Stored data entries

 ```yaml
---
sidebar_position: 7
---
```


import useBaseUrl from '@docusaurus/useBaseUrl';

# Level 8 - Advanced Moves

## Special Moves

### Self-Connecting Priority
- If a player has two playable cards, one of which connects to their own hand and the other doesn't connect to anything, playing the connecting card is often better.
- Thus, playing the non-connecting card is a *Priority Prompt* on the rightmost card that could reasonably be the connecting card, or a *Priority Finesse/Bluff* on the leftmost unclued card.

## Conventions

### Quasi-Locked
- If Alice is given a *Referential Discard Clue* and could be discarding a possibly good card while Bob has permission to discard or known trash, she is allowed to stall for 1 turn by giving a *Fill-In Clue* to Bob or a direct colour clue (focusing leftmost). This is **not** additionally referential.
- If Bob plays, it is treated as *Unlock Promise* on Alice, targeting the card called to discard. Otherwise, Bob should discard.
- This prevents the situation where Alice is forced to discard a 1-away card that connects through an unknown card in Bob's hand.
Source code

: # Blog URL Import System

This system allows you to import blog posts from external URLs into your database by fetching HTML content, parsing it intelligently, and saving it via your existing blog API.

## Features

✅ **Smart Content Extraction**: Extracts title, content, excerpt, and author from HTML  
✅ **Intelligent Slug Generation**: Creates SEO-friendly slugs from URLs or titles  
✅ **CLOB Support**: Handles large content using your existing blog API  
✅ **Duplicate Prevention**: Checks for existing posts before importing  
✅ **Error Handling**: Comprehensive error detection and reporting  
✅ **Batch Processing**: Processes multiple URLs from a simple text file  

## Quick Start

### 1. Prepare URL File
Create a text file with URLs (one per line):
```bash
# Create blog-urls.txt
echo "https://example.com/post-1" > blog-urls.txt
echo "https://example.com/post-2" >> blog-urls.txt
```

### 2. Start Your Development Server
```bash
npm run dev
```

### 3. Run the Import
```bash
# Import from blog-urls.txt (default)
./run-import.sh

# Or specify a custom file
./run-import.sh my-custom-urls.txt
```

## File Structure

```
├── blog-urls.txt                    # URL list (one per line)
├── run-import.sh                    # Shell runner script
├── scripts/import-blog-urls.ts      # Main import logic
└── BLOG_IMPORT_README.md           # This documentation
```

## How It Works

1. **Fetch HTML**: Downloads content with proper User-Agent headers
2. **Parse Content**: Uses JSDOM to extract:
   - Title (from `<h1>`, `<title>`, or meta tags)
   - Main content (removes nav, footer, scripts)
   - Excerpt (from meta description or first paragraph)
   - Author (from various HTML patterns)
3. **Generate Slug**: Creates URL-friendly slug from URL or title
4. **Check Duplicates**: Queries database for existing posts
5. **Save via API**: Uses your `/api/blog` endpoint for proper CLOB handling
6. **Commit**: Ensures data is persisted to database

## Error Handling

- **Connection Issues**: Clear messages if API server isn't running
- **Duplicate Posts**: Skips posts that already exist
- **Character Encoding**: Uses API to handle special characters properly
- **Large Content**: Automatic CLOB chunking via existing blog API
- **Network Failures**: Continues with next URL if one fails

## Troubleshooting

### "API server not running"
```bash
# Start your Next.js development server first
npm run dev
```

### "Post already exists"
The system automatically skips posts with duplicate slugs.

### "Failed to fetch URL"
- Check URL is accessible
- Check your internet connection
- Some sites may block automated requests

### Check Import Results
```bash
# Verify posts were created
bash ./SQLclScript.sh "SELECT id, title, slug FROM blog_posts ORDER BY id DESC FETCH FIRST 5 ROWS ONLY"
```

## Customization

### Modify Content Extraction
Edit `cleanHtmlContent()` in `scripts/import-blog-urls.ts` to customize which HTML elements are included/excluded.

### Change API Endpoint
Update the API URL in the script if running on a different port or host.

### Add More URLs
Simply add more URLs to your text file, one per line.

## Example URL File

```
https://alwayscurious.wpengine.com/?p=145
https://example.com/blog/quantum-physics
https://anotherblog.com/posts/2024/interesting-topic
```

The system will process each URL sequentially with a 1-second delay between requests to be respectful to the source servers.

WHAT THE TASK REQUIRES.
Both the first line of the data above and the line with "URL Import System" must be included; please return exactly those lines and the ones between them.

WRITTEN SOLUTION.
 ```yaml
---
sidebar_position: 7
---
```


import useBaseUrl from '@docusaurus/useBaseUrl';

# Level 8 - Advanced Moves

## Special Moves

### Self-Connecting Priority
- If a player has two playable cards, one of which connects to their own hand and the other doesn't connect to anything, playing the connecting card is often better.
- Thus, playing the non-connecting card is a *Priority Prompt* on the rightmost card that could reasonably be the connecting card, or a *Priority Finesse/Bluff* on the leftmost unclued card.

## Conventions

### Quasi-Locked
- If Alice is given a *Referential Discard Clue* and could be discarding a possibly good card while Bob has permission to discard or known trash, she is allowed to stall for 1 turn by giving a *Fill-In Clue* to Bob or a direct colour clue (focusing leftmost). This is **not** additionally referential.
- If Bob plays, it is treated as *Unlock Promise* on Alice, targeting the card called to discard. Otherwise, Bob should discard.
- This prevents the situation where Alice is forced to discard a 1-away card that connects through an unknown card in Bob's hand.
Source code

: # Blog URL Import System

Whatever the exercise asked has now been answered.